■ **Assigned task**
Copies of all lines that contain "activate" are needed; take them from the data below.

Collected data

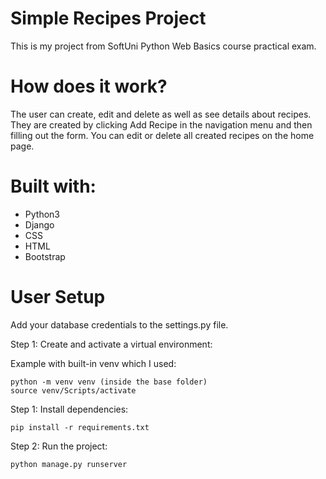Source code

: # Simple Recipes Project
This is my project from SoftUni Python Web Basics course practical exam.  

# How does it work?

The user can create, edit and delete as well as see details about recipes. They are created by clicking Add Recipe in the navigation menu and then filling out the form. You can edit or delete all created recipes on the home page.

# Built with:

 - Python3
 - Django
 - CSS
 - HTML
 - Bootstrap

# User Setup

Add your database credentials to the settings.py file.

Step 1: Create and activate a virtual environment: 

Example with built-in venv which I used:
	
    python -m venv venv (inside the base folder)
    source venv/Scripts/activate


Step 1: Install dependencies:

    pip install -r requirements.txt


Step 2: Run the project:

    python manage.py runserver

■ **Solution for this problem**
Step 1: Create and activate a virtual environment: 
    source venv/Scripts/activate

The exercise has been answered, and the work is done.